PROBLEM TO WORK ON
Where a picture shows up in the listing below, omit it and output the rest exactly.

DATA
---

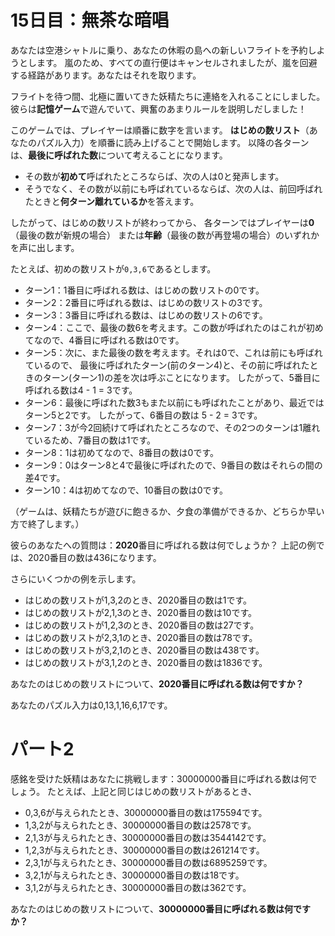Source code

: # 15日目：無茶な暗唱 #

あなたは空港シャトルに乗り、あなたの休暇の島への新しいフライトを予約しようとします。
嵐のため、すべての直行便はキャンセルされましたが、嵐を回避する経路があります。あなたはそれを取ります。

フライトを待つ間、北極に置いてきた妖精たちに連絡を入れることにしました。
彼らは**記憶ゲーム**で遊んでいて、興奮のあまりルールを説明しだしました！

このゲームでは、プレイヤーは順番に数字を言います。
**はじめの数リスト**（あなたのパズル入力）を順番に読み上げることで開始します。
以降の各ターンは、**最後に呼ばれた数**について考えることになります。

- その数が**初めて**呼ばれたところならば、次の人は0と発声します。
- そうでなく、その数が以前にも呼ばれているならば、次の人は、前回呼ばれたときと**何ターン離れているか**を答えます。

したがって、はじめの数リストが終わってから、
各ターンではプレイヤーは**0**（最後の数が新規の場合）
または**年齢**（最後の数が再登場の場合）のいずれかを声に出します。

たとえば、初めの数リストが`0,3,6`であるとします。

- ターン1：1番目に呼ばれる数は、はじめの数リストの0です。
- ターン2：2番目に呼ばれる数は、はじめの数リストの3です。
- ターン3：3番目に呼ばれる数は、はじめの数リストの6です。
- ターン4：ここで、最後の数6を考えます。この数が呼ばれたのはこれが初めてなので、4番目に呼ばれる数は0です。
- ターン5：次に、また最後の数を考えます。それは0で、これは前にも呼ばれているので、
最後に呼ばれたターン(前のターン4)と、その前に呼ばれたときのターン(ターン1)の差を次は呼ぶことになります。
したがって、5番目に呼ばれる数は4 - 1 = 3です。
- ターン6：最後に呼ばれた数3もまた以前にも呼ばれたことがあり、最近ではターン5と2です。
したがって、6番目の数は 5 - 2 = 3です。
- ターン7：3が今2回続けて呼ばれたところなので、その2つのターンは1離れているため、7番目の数は1です。
- ターン8：1は初めてなので、8番目の数は0です。
- ターン9：0はターン8と4で最後に呼ばれたので、9番目の数はそれらの間の差4です。
- ターン10：4は初めてなので、10番目の数は0です。

（ゲームは、妖精たちが遊びに飽きるか、夕食の準備ができるか、どちらか早い方で終了します。）

彼らのあなたへの質問は：**2020**番目に呼ばれる数は何でしょうか？
上記の例では、2020番目の数は436になります。

さらにいくつかの例を示します。

- はじめの数リストが1,3,2のとき、2020番目の数は1です。
- はじめの数リストが2,1,3のとき、2020番目の数は10です。
- はじめの数リストが1,2,3のとき、2020番目の数は27です。
- はじめの数リストが2,3,1のとき、2020番目の数は78です。
- はじめの数リストが3,2,1のとき、2020番目の数は438です。
- はじめの数リストが3,1,2のとき、2020番目の数は1836です。

あなたのはじめの数リストについて、**2020番目に呼ばれる数は何ですか？**

あなたのパズル入力は0,13,1,16,6,17です。

# パート2 #

感銘を受けた妖精はあなたに挑戦します：30000000番目に呼ばれる数は何でしょう。
たとえば、上記と同じはじめの数リストがあるとき、

- 0,3,6が与えられたとき、30000000番目の数は175594です。
- 1,3,2が与えられたとき、30000000番目の数は2578です。
- 2,1,3が与えられたとき、30000000番目の数は3544142です。
- 1,2,3が与えられたとき、30000000番目の数は261214です。
- 2,3,1が与えられたとき、30000000番目の数は6895259です。
- 3,2,1が与えられたとき、30000000番目の数は18です。
- 3,1,2が与えられたとき、30000000番目の数は362です。

あなたのはじめの数リストについて、**30000000番目に呼ばれる数は何ですか？**
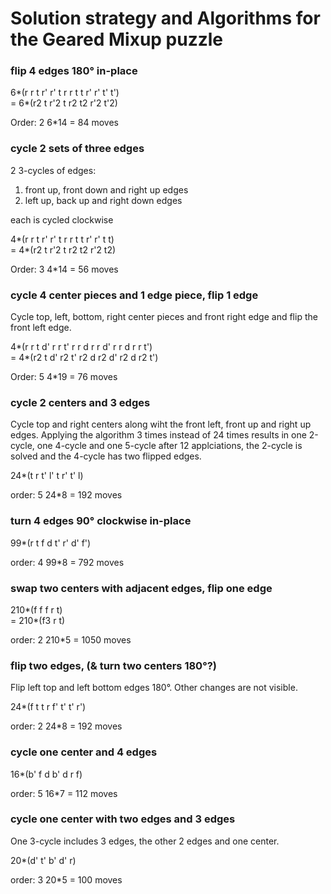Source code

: # Solution strategy and Algorithms for the Geared Mixup puzzle

### flip 4 edges 180° in-place

6*(r r t r' r' t r r t t r' r' t' t')  
= 6*(r2 t r'2 t r2 t2 r'2 t'2)

Order: 2
6*14 = 84 moves

### cycle 2 sets of three edges
2 3-cycles of edges:  
1. front up, front down and right up edges
2. left up, back up and right down edges

each is cycled clockwise


4*(r r t r' r' t r r t t r' r' t t)  
= 4*(r2 t r'2 t r2 t2 r'2 t2)

Order: 3
4*14 = 56 moves

### cycle 4 center pieces and 1 edge piece, flip 1 edge
Cycle top, left, bottom, right center pieces and front right edge and flip the front left edge.


4*(r r t d' r r t' r r d r r d' r r d r r t')  
= 4*(r2 t d' r2 t' r2 d r2 d' r2 d r2 t')

Order: 5
4*19 = 76 moves

### cycle 2 centers and 3 edges
Cycle top and right centers along wiht the front left, front up and right up edges.
Applying the algorithm 3 times instead of 24 times results in one 2-cycle, one 4-cycle and one 5-cycle
after 12 applciations, the 2-cycle is solved and the 4-cycle has two flipped edges.

24*(t r t' l' t r' t' l)

order: 5
24*8 = 192 moves

### turn 4 edges 90° clockwise in-place

99*(r t f d t' r' d' f')

order: 4
99*8 = 792 moves

### swap two centers with adjacent edges, flip one edge

210*(f f f r t)  
= 210*(f3 r t)

order: 2
210*5 = 1050 moves

### flip two edges, (& turn two centers 180°?)
Flip left top and left bottom edges 180°. Other changes are not visible.

24*(f t t r f' t' t' r')

order: 2
24*8 = 192 moves

### cycle one center and 4 edges

16*(b' f d b' d r f)

order: 5
16*7 = 112 moves

### cycle one center with two edges and 3 edges
One 3-cycle includes 3 edges, the other 2 edges and one center.

20*(d' t' b' d' r)

order: 3
20*5 = 100 moves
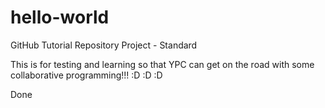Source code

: # hello-world
GitHub Tutorial Repository Project - Standard

This is for testing and learning so that YPC can get on the road with some collaborative programming!!! :D :D :D

Done
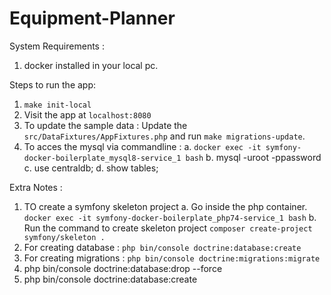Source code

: # Equipment-Planner

System Requirements : 
1. docker installed in your local pc.

Steps to run the app:
1. `make init-local`
2. Visit the app at `localhost:8080`
3. To update the sample data : Update the `src/DataFixtures/AppFixtures.php` and run   `make migrations-update`.
4. To acces the mysql via commandline : 
    a. `docker exec -it symfony-docker-boilerplate_mysql8-service_1 bash`
    b. mysql -uroot -ppassword
    c. use centraldb;
    d. show tables;




Extra Notes : 
1. TO create a symfony skeleton project
    a. Go inside the php container. `docker exec -it symfony-docker-boilerplate_php74-service_1 bash`
    b. Run the command to create skeleton project `composer create-project symfony/skeleton .`
2. For creating database : `php bin/console doctrine:database:create`
3. For creating migrations  : `php bin/console doctrine:migrations:migrate`
4. php bin/console doctrine:database:drop --force
5. php bin/console doctrine:database:create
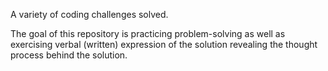 A variety of coding challenges solved. 

The goal of this repository is practicing problem-solving as well as exercising verbal (written) expression of the solution revealing the thought process behind the solution.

---

ANSWER SPACE
Source code

: # 15日目：無茶な暗唱 #

あなたは空港シャトルに乗り、あなたの休暇の島への新しいフライトを予約しようとします。
嵐のため、すべての直行便はキャンセルされましたが、嵐を回避する経路があります。あなたはそれを取ります。

フライトを待つ間、北極に置いてきた妖精たちに連絡を入れることにしました。
彼らは**記憶ゲーム**で遊んでいて、興奮のあまりルールを説明しだしました！

このゲームでは、プレイヤーは順番に数字を言います。
**はじめの数リスト**（あなたのパズル入力）を順番に読み上げることで開始します。
以降の各ターンは、**最後に呼ばれた数**について考えることになります。

- その数が**初めて**呼ばれたところならば、次の人は0と発声します。
- そうでなく、その数が以前にも呼ばれているならば、次の人は、前回呼ばれたときと**何ターン離れているか**を答えます。

したがって、はじめの数リストが終わってから、
各ターンではプレイヤーは**0**（最後の数が新規の場合）
または**年齢**（最後の数が再登場の場合）のいずれかを声に出します。

たとえば、初めの数リストが`0,3,6`であるとします。

- ターン1：1番目に呼ばれる数は、はじめの数リストの0です。
- ターン2：2番目に呼ばれる数は、はじめの数リストの3です。
- ターン3：3番目に呼ばれる数は、はじめの数リストの6です。
- ターン4：ここで、最後の数6を考えます。この数が呼ばれたのはこれが初めてなので、4番目に呼ばれる数は0です。
- ターン5：次に、また最後の数を考えます。それは0で、これは前にも呼ばれているので、
最後に呼ばれたターン(前のターン4)と、その前に呼ばれたときのターン(ターン1)の差を次は呼ぶことになります。
したがって、5番目に呼ばれる数は4 - 1 = 3です。
- ターン6：最後に呼ばれた数3もまた以前にも呼ばれたことがあり、最近ではターン5と2です。
したがって、6番目の数は 5 - 2 = 3です。
- ターン7：3が今2回続けて呼ばれたところなので、その2つのターンは1離れているため、7番目の数は1です。
- ターン8：1は初めてなので、8番目の数は0です。
- ターン9：0はターン8と4で最後に呼ばれたので、9番目の数はそれらの間の差4です。
- ターン10：4は初めてなので、10番目の数は0です。

（ゲームは、妖精たちが遊びに飽きるか、夕食の準備ができるか、どちらか早い方で終了します。）

彼らのあなたへの質問は：**2020**番目に呼ばれる数は何でしょうか？
上記の例では、2020番目の数は436になります。

さらにいくつかの例を示します。

- はじめの数リストが1,3,2のとき、2020番目の数は1です。
- はじめの数リストが2,1,3のとき、2020番目の数は10です。
- はじめの数リストが1,2,3のとき、2020番目の数は27です。
- はじめの数リストが2,3,1のとき、2020番目の数は78です。
- はじめの数リストが3,2,1のとき、2020番目の数は438です。
- はじめの数リストが3,1,2のとき、2020番目の数は1836です。

あなたのはじめの数リストについて、**2020番目に呼ばれる数は何ですか？**

あなたのパズル入力は0,13,1,16,6,17です。

# パート2 #

感銘を受けた妖精はあなたに挑戦します：30000000番目に呼ばれる数は何でしょう。
たとえば、上記と同じはじめの数リストがあるとき、

- 0,3,6が与えられたとき、30000000番目の数は175594です。
- 1,3,2が与えられたとき、30000000番目の数は2578です。
- 2,1,3が与えられたとき、30000000番目の数は3544142です。
- 1,2,3が与えられたとき、30000000番目の数は261214です。
- 2,3,1が与えられたとき、30000000番目の数は6895259です。
- 3,2,1が与えられたとき、30000000番目の数は18です。
- 3,1,2が与えられたとき、30000000番目の数は362です。

あなたのはじめの数リストについて、**30000000番目に呼ばれる数は何ですか？**
Source code

: # Solution strategy and Algorithms for the Geared Mixup puzzle

### flip 4 edges 180° in-place

6*(r r t r' r' t r r t t r' r' t' t')  
= 6*(r2 t r'2 t r2 t2 r'2 t'2)

Order: 2
6*14 = 84 moves

### cycle 2 sets of three edges
2 3-cycles of edges:  
1. front up, front down and right up edges
2. left up, back up and right down edges

each is cycled clockwise


4*(r r t r' r' t r r t t r' r' t t)  
= 4*(r2 t r'2 t r2 t2 r'2 t2)

Order: 3
4*14 = 56 moves

### cycle 4 center pieces and 1 edge piece, flip 1 edge
Cycle top, left, bottom, right center pieces and front right edge and flip the front left edge.


4*(r r t d' r r t' r r d r r d' r r d r r t')  
= 4*(r2 t d' r2 t' r2 d r2 d' r2 d r2 t')

Order: 5
4*19 = 76 moves

### cycle 2 centers and 3 edges
Cycle top and right centers along wiht the front left, front up and right up edges.
Applying the algorithm 3 times instead of 24 times results in one 2-cycle, one 4-cycle and one 5-cycle
after 12 applciations, the 2-cycle is solved and the 4-cycle has two flipped edges.

24*(t r t' l' t r' t' l)

order: 5
24*8 = 192 moves

### turn 4 edges 90° clockwise in-place

99*(r t f d t' r' d' f')

order: 4
99*8 = 792 moves

### swap two centers with adjacent edges, flip one edge

210*(f f f r t)  
= 210*(f3 r t)

order: 2
210*5 = 1050 moves

### flip two edges, (& turn two centers 180°?)
Flip left top and left bottom edges 180°. Other changes are not visible.

24*(f t t r f' t' t' r')

order: 2
24*8 = 192 moves

### cycle one center and 4 edges

16*(b' f d b' d r f)

order: 5
16*7 = 112 moves

### cycle one center with two edges and 3 edges
One 3-cycle includes 3 edges, the other 2 edges and one center.

20*(d' t' b' d' r)

order: 3
20*5 = 100 moves
Source code

: # hello-world
GitHub Tutorial Repository Project - Standard

This is for testing and learning so that YPC can get on the road with some collaborative programming!!! :D :D :D

Done
Source code

: # Equipment-Planner

System Requirements : 
1. docker installed in your local pc.

Steps to run the app:
1. `make init-local`
2. Visit the app at `localhost:8080`
3. To update the sample data : Update the `src/DataFixtures/AppFixtures.php` and run   `make migrations-update`.
4. To acces the mysql via commandline : 
    a. `docker exec -it symfony-docker-boilerplate_mysql8-service_1 bash`
    b. mysql -uroot -ppassword
    c. use centraldb;
    d. show tables;




Extra Notes : 
1. TO create a symfony skeleton project
    a. Go inside the php container. `docker exec -it symfony-docker-boilerplate_php74-service_1 bash`
    b. Run the command to create skeleton project `composer create-project symfony/skeleton .`
2. For creating database : `php bin/console doctrine:database:create`
3. For creating migrations  : `php bin/console doctrine:migrations:migrate`
4. php bin/console doctrine:database:drop --force
5. php bin/console doctrine:database:create
 A variety of coding challenges solved. 

The goal of this repository is practicing problem-solving as well as exercising verbal (written) expression of the solution revealing the thought process behind the solution.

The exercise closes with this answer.